I have a parameter X that is lognormally distributed with mean 15 and standard deviation 0.48. For monte carlo simulation in MATLAB, I want to generate 40,000 samples from this distribution. How could be done in MATLAB?
To generate an MxN matrix of lognornally distributed random numbers with parameter mu and sigma, use lognrnd (Statistics Toolbox):
result = lognrnd(mu,sigma,M,N);
If you don't have the Statistics Toolbox, you can equivalently use randn and then take the exponential. This exploits the fact that, by definition, the logarithm of a lognormal random variable is a normal random variable:
result = exp(mu+sigma*randn(M,N));
The parameters mu and sigma of the lognormal distribution are the mean and standard deviation of the associated normal distribution. To see how the mean and standard deviarion of the lognormal distribution are related to parameters mu, sigma, see lognrnd documentation.
To generate random samples, you need the inverted cdf. If you have done this, generating samples is nothing more than 'my_icdf(rand(n, m))'
First get the cdf (integrating the pdf) and then invert the function to get the inverted cdf.
You can convert between the mean and variance of the Lognormal distribution and its parameters (mu,sigma) which correspond to the associated Normal (Gaussian) distribution using the formulas.
The approach below uses the Probability Distribution Objects introduced in MATLAB 2013a. More specifically, it uses the makedist, random, and pdf functions.
% Notation
% if X~Lognormal(mu,sigma) the E[X] = m & Var(X) = v
m = 15; % Target mean for Lognormal distribution
v = 0.48; % Target variance Lognormal distribution
getLmuh=#(m,v) log(m/sqrt(1+(v/(m^2))));
getLvarh=#(m,v) log(1 + (v/(m^2)));
mu = getLmuh(m,v);
sigma = sqrt(getLvarh(m,v));
% Generate Random Samples
pd = makedist('Lognormal',mu,sigma);
X = random(pd,1000,1); % Generates a 1000 x 1 vector of samples
You can verify the correctness via the mean and var functions and the distribution object:
>> mean(pd)
ans =
15
>> var(pd)
ans =
0.4800
Generating samples via the inverse transform is also made easy using the icdf (inverse CDF) function.
% Alternate way to generate X~Lognormal(mu,sigma)

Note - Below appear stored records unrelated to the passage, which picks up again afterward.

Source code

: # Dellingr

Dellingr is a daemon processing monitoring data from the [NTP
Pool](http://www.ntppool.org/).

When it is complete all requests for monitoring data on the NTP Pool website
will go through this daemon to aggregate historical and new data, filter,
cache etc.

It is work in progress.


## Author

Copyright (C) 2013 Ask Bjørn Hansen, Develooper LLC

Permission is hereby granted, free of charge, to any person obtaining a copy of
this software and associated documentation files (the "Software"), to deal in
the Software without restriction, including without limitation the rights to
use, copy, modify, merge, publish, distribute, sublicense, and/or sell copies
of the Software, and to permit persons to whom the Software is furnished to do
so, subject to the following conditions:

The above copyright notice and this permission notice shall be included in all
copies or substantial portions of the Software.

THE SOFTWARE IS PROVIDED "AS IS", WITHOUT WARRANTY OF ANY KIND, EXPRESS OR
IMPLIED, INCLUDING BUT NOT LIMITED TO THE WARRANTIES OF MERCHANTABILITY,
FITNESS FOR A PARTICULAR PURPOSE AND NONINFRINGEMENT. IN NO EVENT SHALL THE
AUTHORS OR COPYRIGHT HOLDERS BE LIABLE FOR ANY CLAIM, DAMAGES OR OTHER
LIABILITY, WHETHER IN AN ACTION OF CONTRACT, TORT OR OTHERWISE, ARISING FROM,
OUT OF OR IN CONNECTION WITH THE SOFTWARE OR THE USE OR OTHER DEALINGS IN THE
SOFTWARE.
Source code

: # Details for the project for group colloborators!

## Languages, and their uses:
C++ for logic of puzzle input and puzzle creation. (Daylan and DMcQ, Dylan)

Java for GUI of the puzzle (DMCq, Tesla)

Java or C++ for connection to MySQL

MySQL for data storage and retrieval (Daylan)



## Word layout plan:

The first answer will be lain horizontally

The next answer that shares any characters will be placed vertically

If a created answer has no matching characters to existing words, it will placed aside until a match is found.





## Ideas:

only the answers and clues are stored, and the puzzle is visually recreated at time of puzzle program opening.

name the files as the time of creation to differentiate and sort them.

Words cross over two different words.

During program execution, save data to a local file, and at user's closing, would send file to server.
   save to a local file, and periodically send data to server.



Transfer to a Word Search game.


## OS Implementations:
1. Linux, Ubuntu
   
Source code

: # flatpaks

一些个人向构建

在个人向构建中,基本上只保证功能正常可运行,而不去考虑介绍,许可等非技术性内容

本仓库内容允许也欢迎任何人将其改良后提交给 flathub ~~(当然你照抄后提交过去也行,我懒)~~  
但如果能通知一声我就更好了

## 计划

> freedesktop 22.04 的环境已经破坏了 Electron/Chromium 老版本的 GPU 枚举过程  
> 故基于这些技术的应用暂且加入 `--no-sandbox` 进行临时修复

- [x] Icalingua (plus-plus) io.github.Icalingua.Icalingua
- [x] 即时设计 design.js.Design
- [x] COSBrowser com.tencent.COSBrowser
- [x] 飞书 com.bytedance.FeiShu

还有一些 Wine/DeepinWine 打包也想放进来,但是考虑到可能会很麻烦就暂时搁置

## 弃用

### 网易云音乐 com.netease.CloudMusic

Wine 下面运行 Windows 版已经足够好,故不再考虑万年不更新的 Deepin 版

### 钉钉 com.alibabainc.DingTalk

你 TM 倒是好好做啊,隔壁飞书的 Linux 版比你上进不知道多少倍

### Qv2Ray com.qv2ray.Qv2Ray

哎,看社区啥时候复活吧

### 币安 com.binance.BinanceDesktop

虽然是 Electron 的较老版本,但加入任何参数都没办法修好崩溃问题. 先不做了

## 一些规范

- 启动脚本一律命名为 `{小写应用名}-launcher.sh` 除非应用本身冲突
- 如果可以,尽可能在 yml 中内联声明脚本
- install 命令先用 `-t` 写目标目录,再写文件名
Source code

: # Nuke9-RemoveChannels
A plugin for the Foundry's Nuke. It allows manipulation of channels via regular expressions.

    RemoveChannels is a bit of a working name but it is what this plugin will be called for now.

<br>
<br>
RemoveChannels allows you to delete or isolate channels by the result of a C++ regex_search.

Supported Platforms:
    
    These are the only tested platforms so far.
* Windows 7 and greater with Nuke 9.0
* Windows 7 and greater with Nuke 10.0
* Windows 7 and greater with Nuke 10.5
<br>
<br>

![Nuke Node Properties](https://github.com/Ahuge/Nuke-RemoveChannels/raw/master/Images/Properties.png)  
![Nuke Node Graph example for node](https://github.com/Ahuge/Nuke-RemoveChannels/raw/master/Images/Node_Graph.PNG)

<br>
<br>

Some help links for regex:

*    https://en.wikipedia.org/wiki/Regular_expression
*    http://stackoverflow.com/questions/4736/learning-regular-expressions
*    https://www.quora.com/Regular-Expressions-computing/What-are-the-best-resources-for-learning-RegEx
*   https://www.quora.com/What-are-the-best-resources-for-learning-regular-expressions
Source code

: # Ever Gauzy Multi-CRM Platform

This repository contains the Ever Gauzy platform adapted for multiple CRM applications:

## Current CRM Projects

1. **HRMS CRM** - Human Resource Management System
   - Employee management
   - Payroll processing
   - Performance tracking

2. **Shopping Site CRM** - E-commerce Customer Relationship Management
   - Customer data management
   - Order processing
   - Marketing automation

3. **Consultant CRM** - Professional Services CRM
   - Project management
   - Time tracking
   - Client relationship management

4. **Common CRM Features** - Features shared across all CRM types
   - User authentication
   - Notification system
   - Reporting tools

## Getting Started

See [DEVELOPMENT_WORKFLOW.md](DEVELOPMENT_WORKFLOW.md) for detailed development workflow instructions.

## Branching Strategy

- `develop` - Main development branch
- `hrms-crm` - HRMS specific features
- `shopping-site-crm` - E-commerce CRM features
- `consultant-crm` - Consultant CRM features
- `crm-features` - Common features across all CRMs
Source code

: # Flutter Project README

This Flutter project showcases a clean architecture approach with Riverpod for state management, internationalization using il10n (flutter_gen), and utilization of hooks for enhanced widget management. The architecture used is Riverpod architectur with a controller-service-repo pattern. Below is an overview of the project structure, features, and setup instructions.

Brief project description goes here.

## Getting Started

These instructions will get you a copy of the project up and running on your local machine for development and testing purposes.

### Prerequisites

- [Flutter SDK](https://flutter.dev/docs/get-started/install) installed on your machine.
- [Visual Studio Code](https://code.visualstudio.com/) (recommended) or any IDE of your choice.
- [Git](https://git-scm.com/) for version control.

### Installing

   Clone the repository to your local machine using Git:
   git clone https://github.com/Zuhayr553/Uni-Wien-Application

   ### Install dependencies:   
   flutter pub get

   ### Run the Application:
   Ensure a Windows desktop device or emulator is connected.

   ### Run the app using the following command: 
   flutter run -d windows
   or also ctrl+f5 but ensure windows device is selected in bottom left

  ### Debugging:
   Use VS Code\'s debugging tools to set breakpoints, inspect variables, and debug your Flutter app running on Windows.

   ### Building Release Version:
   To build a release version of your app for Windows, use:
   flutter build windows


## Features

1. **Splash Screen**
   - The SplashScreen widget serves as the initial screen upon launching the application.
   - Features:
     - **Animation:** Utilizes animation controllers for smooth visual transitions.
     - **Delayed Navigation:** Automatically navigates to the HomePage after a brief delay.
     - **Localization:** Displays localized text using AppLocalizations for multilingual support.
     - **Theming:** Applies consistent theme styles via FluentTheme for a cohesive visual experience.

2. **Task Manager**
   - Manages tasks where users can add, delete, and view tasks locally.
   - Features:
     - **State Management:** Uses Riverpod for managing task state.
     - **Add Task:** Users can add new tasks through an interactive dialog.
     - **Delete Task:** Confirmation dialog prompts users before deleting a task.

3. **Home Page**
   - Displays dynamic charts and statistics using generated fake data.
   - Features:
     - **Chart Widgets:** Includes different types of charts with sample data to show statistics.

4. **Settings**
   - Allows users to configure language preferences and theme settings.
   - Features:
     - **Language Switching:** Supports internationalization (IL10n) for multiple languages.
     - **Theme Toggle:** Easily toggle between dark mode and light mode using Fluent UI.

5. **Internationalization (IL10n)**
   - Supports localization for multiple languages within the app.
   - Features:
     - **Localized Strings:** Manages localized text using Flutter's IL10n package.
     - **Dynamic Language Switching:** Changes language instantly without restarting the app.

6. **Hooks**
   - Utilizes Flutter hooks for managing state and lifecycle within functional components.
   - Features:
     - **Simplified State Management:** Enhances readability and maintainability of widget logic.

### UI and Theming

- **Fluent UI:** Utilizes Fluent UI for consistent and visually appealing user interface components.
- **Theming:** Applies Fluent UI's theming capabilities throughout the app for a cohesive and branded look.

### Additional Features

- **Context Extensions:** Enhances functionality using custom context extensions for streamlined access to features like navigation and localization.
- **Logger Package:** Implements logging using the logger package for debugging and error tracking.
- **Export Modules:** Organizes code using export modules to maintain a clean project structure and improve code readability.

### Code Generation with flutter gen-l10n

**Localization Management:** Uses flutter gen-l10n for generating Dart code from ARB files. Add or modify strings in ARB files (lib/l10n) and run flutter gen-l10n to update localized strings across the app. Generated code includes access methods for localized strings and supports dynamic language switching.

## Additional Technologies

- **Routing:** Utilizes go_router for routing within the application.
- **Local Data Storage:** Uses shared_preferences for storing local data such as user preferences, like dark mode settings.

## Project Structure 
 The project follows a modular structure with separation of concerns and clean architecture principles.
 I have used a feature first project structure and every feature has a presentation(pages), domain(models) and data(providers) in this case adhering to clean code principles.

U = rand(1000,1); % U ~ Uniform(0,1)
X = icdf(pd,U); % Inverse Transform
The graphic generated by following code (MATLAB 2018a).
Xrng = [0:.01:20]';
figure, hold on, box on
h(1) = histogram(X,'DisplayName','Random Sample (N = 1000)');
h(2) = plot(Xrng,pdf(pd,Xrng),'b-','DisplayName','Theoretical PDF');
legend('show','Location','northwest')
title('Lognormal')
xlabel('X')
ylabel('Probability Density Function')
% Options
h(1).Normalization = 'pdf';
h(1).FaceColor = 'k';
h(1).FaceAlpha = 0.35;
h(2).LineWidth = 2;